Records contained in a dataset:

++++++++++

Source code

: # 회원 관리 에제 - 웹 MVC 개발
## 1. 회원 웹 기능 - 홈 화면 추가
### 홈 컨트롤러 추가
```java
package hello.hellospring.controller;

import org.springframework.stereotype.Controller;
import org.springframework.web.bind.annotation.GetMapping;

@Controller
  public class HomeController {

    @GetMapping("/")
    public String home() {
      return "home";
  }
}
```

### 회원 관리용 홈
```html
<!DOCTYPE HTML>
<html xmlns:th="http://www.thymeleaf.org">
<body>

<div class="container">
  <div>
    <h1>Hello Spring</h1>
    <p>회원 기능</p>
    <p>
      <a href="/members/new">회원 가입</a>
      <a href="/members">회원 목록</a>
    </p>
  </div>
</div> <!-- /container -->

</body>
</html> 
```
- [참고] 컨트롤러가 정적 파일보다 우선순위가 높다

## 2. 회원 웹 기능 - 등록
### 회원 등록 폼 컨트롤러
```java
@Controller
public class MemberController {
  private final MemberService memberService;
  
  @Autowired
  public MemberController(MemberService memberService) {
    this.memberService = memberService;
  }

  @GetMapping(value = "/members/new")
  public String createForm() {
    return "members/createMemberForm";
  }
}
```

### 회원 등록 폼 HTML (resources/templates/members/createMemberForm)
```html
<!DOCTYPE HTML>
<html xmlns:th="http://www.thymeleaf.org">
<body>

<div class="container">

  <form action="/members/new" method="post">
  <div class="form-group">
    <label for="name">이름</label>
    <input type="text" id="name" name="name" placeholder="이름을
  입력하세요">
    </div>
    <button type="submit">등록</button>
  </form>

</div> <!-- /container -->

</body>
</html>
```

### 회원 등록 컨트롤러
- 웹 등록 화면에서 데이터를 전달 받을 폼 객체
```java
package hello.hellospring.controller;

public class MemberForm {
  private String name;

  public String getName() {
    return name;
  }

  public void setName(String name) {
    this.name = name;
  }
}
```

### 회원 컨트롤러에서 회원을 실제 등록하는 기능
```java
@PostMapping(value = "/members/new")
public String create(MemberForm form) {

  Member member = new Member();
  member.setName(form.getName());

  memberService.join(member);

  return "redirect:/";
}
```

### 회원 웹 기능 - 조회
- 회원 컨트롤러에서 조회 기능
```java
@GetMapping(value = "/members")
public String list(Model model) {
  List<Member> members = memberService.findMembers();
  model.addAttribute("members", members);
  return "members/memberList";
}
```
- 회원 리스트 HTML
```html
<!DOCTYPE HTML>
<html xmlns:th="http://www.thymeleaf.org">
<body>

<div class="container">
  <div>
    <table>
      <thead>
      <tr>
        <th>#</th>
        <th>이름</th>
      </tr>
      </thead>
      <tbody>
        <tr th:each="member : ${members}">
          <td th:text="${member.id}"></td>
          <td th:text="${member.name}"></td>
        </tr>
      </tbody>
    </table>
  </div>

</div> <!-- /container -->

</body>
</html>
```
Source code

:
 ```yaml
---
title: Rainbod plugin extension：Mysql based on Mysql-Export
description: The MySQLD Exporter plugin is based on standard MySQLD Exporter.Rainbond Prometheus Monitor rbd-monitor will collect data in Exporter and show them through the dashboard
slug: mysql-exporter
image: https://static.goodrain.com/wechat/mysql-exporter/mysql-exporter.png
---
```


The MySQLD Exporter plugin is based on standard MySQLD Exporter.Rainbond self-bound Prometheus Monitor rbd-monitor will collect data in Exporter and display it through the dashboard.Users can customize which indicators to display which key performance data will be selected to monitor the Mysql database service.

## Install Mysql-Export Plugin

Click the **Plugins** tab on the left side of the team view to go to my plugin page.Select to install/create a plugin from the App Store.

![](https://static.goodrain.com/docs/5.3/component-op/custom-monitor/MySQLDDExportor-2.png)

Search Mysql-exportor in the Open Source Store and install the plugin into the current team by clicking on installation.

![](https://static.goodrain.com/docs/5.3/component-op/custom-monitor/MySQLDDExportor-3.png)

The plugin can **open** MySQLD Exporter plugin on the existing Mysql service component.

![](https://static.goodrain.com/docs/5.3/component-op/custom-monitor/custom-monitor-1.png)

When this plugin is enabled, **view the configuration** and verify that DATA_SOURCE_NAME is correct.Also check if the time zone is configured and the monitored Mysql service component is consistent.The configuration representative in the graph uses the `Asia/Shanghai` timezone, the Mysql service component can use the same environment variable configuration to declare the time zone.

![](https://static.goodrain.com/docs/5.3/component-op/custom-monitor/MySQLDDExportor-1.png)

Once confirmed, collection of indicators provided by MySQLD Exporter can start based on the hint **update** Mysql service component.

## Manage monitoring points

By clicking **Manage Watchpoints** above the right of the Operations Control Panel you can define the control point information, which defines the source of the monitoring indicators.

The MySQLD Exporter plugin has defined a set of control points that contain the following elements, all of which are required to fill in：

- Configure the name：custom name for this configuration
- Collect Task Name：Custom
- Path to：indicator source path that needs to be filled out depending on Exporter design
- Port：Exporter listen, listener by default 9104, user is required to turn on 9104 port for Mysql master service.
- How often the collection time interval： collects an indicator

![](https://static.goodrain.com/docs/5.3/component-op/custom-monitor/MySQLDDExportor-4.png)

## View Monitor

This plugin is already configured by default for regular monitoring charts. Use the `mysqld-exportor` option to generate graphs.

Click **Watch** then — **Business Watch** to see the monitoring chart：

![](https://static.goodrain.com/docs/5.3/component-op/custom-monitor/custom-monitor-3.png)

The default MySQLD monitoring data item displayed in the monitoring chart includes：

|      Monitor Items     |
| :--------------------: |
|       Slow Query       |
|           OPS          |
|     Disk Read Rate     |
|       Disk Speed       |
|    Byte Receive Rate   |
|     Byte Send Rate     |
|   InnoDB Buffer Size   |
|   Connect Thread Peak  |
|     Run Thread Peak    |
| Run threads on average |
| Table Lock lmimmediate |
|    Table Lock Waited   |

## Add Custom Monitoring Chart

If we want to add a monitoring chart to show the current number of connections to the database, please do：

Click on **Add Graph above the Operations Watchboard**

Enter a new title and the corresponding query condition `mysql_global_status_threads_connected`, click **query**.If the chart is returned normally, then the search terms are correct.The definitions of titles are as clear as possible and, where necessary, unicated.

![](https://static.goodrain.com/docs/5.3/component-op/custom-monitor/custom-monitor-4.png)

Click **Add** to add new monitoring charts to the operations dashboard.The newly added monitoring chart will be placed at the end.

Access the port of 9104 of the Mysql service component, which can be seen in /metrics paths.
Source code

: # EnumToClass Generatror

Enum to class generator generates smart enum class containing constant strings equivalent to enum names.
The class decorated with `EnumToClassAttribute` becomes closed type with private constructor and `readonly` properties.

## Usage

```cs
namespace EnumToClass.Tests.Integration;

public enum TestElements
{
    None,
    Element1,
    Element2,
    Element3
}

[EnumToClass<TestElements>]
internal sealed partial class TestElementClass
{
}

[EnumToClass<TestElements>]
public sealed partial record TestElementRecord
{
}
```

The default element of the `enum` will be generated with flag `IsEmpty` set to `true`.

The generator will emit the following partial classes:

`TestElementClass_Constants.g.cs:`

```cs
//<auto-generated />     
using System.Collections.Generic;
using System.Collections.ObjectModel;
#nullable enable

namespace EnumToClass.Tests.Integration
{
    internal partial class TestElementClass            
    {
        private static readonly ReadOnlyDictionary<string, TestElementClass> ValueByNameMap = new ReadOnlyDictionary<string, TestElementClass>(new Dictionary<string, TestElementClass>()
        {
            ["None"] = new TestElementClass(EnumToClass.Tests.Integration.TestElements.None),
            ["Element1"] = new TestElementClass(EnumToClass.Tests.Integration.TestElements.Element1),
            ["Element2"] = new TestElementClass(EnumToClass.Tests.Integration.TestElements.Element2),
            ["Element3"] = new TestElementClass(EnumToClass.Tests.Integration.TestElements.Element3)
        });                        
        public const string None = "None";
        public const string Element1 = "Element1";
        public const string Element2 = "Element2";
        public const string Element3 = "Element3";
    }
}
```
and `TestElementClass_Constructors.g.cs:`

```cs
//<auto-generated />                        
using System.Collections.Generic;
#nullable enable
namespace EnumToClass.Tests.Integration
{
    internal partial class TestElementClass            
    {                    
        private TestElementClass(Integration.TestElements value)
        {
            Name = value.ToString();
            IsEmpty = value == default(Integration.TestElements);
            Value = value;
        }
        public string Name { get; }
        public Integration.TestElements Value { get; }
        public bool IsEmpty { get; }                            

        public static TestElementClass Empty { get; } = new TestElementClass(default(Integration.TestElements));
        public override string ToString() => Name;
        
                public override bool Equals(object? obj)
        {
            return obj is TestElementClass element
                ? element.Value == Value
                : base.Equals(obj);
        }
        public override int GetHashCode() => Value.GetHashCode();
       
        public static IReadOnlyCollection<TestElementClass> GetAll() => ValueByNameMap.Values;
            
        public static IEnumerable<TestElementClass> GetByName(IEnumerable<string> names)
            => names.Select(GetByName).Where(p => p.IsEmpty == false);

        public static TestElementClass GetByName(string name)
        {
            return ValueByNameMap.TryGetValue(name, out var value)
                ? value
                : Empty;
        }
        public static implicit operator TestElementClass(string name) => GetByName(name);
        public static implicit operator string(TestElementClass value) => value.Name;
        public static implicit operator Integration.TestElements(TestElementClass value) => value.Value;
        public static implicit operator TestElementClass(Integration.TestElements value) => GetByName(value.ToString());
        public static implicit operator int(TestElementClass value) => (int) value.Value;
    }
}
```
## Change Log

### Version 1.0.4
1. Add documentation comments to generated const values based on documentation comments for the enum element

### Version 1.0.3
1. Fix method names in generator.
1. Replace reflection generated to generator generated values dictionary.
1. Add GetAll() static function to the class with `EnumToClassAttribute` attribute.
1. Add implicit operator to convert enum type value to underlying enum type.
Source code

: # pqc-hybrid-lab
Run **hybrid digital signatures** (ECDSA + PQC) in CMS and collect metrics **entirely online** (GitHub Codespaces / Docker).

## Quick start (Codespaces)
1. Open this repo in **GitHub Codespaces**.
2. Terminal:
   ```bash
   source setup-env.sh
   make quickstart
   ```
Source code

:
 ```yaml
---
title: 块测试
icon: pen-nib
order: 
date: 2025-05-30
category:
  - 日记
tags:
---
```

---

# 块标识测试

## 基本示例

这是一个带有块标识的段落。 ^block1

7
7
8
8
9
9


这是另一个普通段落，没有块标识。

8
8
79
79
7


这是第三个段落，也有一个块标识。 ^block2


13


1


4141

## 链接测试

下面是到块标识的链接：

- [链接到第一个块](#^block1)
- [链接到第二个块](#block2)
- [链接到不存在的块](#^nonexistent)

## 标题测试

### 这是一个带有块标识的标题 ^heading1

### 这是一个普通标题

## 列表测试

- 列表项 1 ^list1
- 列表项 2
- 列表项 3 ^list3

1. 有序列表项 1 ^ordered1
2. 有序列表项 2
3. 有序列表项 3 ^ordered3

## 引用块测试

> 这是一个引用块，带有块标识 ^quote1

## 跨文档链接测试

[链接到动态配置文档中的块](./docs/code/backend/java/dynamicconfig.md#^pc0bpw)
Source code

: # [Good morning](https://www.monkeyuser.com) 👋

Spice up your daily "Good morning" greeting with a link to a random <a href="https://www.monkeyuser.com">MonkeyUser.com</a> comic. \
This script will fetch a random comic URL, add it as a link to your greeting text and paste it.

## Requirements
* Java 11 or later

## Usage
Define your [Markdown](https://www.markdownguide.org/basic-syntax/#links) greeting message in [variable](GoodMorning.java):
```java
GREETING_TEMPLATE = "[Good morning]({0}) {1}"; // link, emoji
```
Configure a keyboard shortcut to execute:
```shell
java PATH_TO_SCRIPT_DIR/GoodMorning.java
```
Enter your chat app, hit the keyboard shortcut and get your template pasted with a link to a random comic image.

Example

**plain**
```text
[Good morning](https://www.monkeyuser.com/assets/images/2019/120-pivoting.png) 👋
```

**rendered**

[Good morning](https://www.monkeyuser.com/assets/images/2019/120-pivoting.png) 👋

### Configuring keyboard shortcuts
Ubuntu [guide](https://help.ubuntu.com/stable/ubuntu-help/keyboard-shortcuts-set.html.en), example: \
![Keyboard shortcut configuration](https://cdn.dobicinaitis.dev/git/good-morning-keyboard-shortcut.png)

++++++++++

PROBLEM DESCRIPTION: All lines in the preceding records that hold the word "Peak" need to be copied.

ANSWER SPACE:
|   Connect Thread Peak  |
|     Run Thread Peak    |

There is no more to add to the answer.